Along with best film drama, "Descendants" scored nominations for Clooney as best actor and Alexander Payne for directing and writing, among its honors. "The Help" earned several of its other nominations in acting categories including Viola Davis for best actress in a drama and Octavia Spencer and Jessica Chastain for supporting actress.
Joining Davis in the race for best dramatic actress are perennial favorite Meryl Streep portraying Margaret Thatcher in "The Iron Lady," Glenn Close playing a woman masquerading as a male butler in "Albert Nobbs," newcomer Rooney Mara for "The Girl with the Dragon Tattoo and Tilda Swinton in dark film, "We Need to Talk About Kevin."

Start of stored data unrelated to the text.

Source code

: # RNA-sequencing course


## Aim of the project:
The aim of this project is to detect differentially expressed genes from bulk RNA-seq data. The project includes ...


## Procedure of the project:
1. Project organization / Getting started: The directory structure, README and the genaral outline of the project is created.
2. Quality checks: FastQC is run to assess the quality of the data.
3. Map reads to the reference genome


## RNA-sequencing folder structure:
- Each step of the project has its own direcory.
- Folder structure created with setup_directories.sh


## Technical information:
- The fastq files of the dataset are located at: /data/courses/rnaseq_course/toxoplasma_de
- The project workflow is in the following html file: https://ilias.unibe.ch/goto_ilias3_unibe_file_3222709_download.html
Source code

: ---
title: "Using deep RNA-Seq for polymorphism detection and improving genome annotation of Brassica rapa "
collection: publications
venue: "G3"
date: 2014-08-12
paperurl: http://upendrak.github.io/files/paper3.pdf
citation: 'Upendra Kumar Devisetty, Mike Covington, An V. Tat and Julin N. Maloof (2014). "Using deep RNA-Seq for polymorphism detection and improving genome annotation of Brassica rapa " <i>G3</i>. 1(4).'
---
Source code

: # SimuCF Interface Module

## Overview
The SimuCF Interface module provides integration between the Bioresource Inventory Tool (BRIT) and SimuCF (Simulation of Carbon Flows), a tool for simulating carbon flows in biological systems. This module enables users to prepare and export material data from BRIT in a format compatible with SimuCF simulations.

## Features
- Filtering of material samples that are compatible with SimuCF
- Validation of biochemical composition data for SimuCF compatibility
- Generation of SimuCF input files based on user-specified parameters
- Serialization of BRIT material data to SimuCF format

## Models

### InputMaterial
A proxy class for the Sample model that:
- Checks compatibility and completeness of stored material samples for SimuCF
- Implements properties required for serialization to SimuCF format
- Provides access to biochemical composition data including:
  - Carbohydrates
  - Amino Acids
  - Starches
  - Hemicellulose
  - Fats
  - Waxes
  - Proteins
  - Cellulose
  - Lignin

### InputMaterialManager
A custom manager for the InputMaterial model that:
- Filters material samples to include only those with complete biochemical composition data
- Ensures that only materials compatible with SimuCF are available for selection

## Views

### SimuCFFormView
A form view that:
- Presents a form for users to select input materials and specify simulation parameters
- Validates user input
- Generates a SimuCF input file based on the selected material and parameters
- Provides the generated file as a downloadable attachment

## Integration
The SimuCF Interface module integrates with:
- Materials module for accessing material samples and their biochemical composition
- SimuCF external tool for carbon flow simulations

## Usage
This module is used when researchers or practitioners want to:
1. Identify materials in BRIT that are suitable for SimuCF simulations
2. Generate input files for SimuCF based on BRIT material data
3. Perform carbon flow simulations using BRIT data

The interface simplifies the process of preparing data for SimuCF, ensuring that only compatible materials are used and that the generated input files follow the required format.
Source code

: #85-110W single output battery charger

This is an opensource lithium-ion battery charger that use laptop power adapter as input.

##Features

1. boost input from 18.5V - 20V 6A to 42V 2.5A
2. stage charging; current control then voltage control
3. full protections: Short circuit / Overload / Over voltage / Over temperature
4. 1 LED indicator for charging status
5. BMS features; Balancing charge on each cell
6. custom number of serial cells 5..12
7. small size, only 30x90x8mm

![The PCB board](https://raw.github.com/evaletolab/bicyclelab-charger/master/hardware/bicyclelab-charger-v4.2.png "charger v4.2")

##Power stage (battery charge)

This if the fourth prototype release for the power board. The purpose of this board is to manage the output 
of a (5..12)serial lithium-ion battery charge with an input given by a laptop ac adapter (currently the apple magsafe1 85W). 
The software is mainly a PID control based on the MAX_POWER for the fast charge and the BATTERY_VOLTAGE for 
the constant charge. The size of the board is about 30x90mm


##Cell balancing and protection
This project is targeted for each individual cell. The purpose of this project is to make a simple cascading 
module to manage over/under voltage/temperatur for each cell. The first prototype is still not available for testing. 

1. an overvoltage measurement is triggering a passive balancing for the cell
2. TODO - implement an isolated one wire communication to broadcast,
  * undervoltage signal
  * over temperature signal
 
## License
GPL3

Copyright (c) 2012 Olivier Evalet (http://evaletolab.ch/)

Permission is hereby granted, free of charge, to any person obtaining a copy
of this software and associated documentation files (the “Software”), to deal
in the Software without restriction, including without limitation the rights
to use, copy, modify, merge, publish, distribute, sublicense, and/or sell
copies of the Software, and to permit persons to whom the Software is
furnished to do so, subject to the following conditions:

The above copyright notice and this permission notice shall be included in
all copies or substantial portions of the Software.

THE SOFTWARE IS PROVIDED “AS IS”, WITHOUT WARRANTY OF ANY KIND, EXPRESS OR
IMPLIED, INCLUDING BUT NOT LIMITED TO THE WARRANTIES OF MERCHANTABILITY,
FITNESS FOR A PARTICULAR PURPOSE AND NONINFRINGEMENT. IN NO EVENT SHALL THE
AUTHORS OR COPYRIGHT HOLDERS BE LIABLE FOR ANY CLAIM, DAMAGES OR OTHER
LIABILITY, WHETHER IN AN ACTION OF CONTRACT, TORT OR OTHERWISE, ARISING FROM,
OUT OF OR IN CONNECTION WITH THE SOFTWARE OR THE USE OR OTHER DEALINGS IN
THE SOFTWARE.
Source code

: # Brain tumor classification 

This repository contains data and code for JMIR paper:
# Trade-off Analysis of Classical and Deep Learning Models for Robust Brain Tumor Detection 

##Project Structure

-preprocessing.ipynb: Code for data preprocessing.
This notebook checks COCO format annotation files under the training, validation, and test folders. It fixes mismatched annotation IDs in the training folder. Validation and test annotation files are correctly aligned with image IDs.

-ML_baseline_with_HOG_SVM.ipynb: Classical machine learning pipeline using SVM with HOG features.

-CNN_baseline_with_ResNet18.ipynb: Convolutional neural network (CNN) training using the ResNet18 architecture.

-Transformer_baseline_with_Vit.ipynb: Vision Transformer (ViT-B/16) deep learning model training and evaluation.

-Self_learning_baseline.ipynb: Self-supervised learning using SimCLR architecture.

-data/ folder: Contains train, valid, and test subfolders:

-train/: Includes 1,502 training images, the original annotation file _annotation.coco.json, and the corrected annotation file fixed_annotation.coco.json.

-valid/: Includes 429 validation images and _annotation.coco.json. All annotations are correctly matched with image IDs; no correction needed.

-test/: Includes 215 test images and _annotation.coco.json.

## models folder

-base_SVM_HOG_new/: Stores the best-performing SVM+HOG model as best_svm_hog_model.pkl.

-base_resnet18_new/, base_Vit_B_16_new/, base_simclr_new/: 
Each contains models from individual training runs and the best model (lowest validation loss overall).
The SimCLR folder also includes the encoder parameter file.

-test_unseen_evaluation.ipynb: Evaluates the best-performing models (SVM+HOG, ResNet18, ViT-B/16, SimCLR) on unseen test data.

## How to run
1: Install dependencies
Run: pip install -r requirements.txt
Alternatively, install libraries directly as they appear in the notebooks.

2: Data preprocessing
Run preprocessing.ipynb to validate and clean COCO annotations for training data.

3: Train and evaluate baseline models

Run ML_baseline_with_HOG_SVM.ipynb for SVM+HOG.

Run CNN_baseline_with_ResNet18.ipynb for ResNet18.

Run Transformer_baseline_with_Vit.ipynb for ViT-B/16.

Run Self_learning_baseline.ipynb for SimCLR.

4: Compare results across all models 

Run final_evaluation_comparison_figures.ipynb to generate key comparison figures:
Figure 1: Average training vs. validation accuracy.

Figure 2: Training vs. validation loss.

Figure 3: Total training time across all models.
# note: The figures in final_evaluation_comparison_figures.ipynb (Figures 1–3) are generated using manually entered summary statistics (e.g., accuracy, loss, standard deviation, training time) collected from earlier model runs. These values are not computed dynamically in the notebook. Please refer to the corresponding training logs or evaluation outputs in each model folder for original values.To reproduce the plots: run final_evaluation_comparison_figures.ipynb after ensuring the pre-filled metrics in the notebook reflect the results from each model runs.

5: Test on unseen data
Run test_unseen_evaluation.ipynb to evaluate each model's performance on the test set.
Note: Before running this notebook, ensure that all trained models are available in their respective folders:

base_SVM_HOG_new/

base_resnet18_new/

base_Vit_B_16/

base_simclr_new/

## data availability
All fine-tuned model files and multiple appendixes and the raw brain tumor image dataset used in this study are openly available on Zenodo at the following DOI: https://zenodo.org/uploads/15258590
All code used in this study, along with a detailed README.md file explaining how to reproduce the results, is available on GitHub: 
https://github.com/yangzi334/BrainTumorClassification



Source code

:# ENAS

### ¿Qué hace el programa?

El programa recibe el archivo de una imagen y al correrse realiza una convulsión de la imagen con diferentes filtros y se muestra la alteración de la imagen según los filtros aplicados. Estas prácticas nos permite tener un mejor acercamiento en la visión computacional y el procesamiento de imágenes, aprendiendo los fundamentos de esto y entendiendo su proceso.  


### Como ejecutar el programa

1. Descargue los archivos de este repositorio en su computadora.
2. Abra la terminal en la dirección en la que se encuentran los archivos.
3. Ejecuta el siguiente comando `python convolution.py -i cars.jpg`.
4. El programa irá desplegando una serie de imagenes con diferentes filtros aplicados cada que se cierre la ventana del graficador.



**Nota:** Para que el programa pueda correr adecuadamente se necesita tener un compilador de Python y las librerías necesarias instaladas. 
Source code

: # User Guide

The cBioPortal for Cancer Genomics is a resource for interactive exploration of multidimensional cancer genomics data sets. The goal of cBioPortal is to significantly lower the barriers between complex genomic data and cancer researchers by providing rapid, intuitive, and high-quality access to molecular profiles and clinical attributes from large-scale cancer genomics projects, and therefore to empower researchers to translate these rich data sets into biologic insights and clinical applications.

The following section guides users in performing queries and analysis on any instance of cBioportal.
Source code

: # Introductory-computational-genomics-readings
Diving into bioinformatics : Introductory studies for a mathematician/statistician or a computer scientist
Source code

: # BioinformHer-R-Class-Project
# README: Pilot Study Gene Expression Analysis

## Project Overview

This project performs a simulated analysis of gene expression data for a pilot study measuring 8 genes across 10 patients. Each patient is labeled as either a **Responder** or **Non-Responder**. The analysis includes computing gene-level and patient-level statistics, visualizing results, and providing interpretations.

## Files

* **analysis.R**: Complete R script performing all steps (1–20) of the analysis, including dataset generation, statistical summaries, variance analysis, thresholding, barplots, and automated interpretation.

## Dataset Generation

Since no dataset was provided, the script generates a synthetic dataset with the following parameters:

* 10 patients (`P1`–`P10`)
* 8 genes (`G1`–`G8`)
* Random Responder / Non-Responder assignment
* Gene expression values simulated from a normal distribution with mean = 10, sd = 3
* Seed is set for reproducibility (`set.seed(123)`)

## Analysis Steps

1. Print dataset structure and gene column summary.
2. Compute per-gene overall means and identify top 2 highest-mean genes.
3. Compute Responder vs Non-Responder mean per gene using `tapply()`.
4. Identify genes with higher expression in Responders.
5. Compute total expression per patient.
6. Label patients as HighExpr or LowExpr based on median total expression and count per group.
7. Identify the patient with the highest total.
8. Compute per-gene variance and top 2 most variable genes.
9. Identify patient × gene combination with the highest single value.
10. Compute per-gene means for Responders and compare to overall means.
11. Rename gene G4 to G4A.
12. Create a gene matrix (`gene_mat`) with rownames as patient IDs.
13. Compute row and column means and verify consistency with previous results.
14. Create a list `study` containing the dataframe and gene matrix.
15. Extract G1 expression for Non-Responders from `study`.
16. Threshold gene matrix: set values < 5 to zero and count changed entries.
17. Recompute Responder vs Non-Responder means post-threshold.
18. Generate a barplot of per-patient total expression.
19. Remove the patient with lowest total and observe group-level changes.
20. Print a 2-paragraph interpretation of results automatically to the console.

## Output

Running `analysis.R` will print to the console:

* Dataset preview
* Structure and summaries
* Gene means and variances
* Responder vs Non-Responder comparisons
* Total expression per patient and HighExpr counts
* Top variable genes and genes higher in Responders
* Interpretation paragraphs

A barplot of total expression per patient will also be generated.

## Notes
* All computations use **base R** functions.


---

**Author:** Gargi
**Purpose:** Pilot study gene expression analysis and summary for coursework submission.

In the race for best dramatic actor, Clooney will square off against Leonardo DiCaprio as FBI boss J. Edgar Hoover in "J. Edgar," Michael Fassbender portraying a sex addict in "Shame," Brad Pitt in "Moneyball" and Ryan Gosling for "The Ides of March."
In another key category, best director, Payne and Hazanavicius take on masters Scorsese ("Hugo") and Allen ("Midnight in Paris,") along with Clooney for political film "The Ides of March."
Foreign language film nominees were Angelina Jolie's Bosnian war movie "In the Land of Blood and Honey," Chinese movie "The Flowers of War," Belgian film "The Kid with a Bike," Iran's "A Separation," and Spanish movie "The Skin I Live In."
The Golden Globe Awards will be given out in a gala ceremony on Jan. 15, hosted by British comedian Ricky Gervais and telecast live on the NBC network.
Last year, Gervais ruffled many of the actors in the audience and members of the HFPA with some sarcastic jokes about the reputation of the awards show, but was invited back to emcee the event again this year.
HFPA president Takla-O'Reilly made light of last year's performance at the nominations on Thursday, calling Gervais a "naughty, naughty schoolboy."